Why the money is not taxed on either side
Two ideas sit behind the answer, and both point the same way. First, money you send your parents is family support — it is not a payment for anything, not salary, not rent, not a return on an investment — so it is not income in your parents' hands to begin with. Second, even treated as a gift, a transfer from a child to a parent is a gift between relatives, and a gift from a relative is fully exempt from income tax however large it is (Section 56(2)(x)).
So the regular maintenance you send is tax-free for your parents to receive and carries no tax for you to send. There is no threshold to watch here in the way there is for gifts from non-relatives — the ₹50,000 ceiling that catches gifts from people who aren't relatives simply does not apply between a child and a parent.
This is genuinely one of the simplest situations in cross-border family money. The only thing that occasionally turns it into a question is the pattern of the transfers — regular, sizeable credits can look, to a system, like income unless the source and the reason are easy to see.
The parents' side: no tax, but mind what the money earns
For the parents, receiving the maintenance is not taxable and does not have to be declared as income. Where a little care helps is what happens to money they don't spend. If a parent saves part of the maintenance and it earns interest — say in a fixed deposit — that interest is the parent's own income and is taxed in the parent's hands in the ordinary way.
That is usually a good outcome, not a problem: a retired parent often has little other income, so the interest may fall within their basic exemption or attract little tax, and it sits with them rather than being clubbed back to you. Clubbing applies to gifts to a spouse or a minor child, not to a parent — so income earned on what you give your parents stays theirs.

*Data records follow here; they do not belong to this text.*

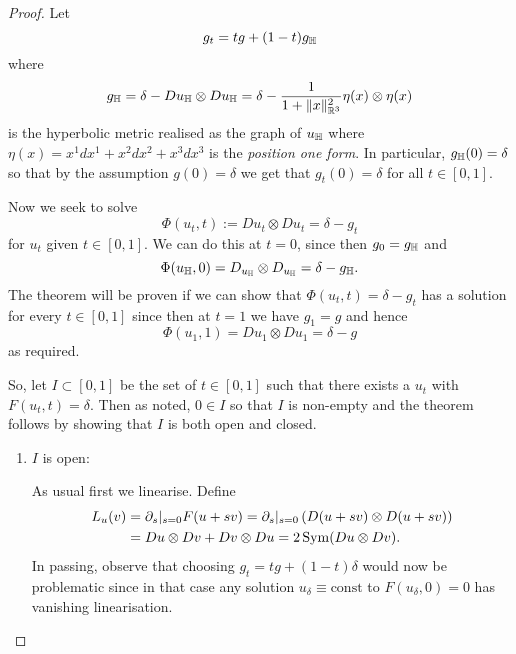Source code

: \documentclass[a4paper, 12pt]{amsart}
\begin{document}
\begin{proof}
Let
\[
g_t = t g + (1-t) g_{\mathbb{H}}
\]
where
\[
g_{\mathbb{H}} = \delta - Du_{\mathbb{H}} \otimes Du_{\mathbb{H}} = \delta - \frac{1}{1 + \|x\|_{\mathbb{R}^3}^2} \eta(x) \otimes \eta(x)
\]
is the hyperbolic metric realised as the graph of \(u_{\mathbb{H}}\) where \(\eta(x) = x^1 dx^1 + x^2 dx^2 + x^3 dx^3\) is the \emph{position one form}. In particular, \(g_{\mathbb{H}} (0) = \delta\) so that by the assumption \(g(0) = \delta\) we get that \(g_t(0) = \delta\) for all \(t \in [0, 1]\).

Now we seek to solve
\[
\Phi(u_t, t) := Du_t \otimes Du_t = \delta - g_t
\]
for \(u_t\) given \(t \in [0, 1]\). We can do this at \(t = 0\), since then \(g_0 = g_{\mathbb{H}}\) and
\[
\Phi(u_{\mathbb{H}}, 0) = D_{u_{\mathbb{H}}} \otimes D_{u_{\mathbb{H}}} = \delta - g_{\mathbb{H}}.
\]
The theorem will be proven if we can show that \(\Phi(u_t, t) = \delta - g_t\) has a solution for every \(t \in [0, 1]\) since then at \(t = 1\) we have \(g_1 = g\) and hence
\[
\Phi(u_1, 1) = Du_1 \otimes Du_1 = \delta - g
\]
as required.

So, let \(I \subset [0, 1]\) be the set of \(t \in [0, 1]\) such that there exists a \(u_t\) with \(F(u_t, t) = \delta\). Then as noted, \(0 \in I\) so that \(I\) is non-empty and the theorem follows by showing that \(I\) is both open and closed.

\begin{enumerate}
\item \(I\) is open:

As usual first we linearise. Define
\[
\begin{split}
L_u (v) &= \partial_s|_{s=0} F(u + sv) = \partial_s|_{s=0} \left(D(u + sv) \otimes D(u + sv)\right) \\
&= Du \otimes Dv + Dv \otimes Du = 2 \operatorname{Sym} (Du \otimes Dv).
\end{split}
\]
In passing, observe that choosing \(g_t = t g + (1-t)\delta\) would now be problematic since in that case any solution \(u_{\delta} \equiv \text{const}\) to \(F(u_{\delta}, 0) = 0\) has vanishing linearisation.


\end{enumerate}
\end{proof}
\end{document}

The practical takeaway is to keep the parents' tax picture in view if the savings build up, but the maintenance itself never becomes taxable simply by being received.
The light paper trail worth keeping
None of this needs a contract. What is worth having is enough of a record that a regular series of transfers is self-explanatory. Sending the money through the banking channel, from your account abroad to your parents' account, already creates most of the trail.
Beyond that, a one-time note — a short letter or even a clear understanding on file that these transfers are maintenance for your parents — covers the rest. On the parents' side, keeping their bank statements and being able to point to the source as their NRI child's support is enough to answer any query in a sentence.
Where transfers are large or frequent, the bank may apply its own FEMA remittance documentation at the time of sending. That is a banking formality and is separate from the tax position, which stays exempt. The aim of the paperwork is never tax — it is simply to make an obviously innocent flow of family money easy to evidence.
A worked example: Priya supporting her parents
Priya, an NRI nurse in the UK, sends her parents in Nagpur around ₹40,000 every month for living costs and her father's medicines. Over a year that is close to ₹5 lakh landing in her parents' account in regular instalments.
None of it is taxable. As support from a daughter to her parents it is a gift between relatives, exempt without any limit, and the parents do not declare it as income. Priya keeps the standing-instruction record from her UK bank, and her parents keep their passbook — between the two, the source and purpose of every credit is obvious.
The only line item with any tax in it is the interest on the small buffer her parents keep in a savings deposit, which is their income, not Priya's, and which sits comfortably within her retired father's low tax band. There is nothing to file on account of the maintenance itself; the records simply make a clean situation impossible to misread.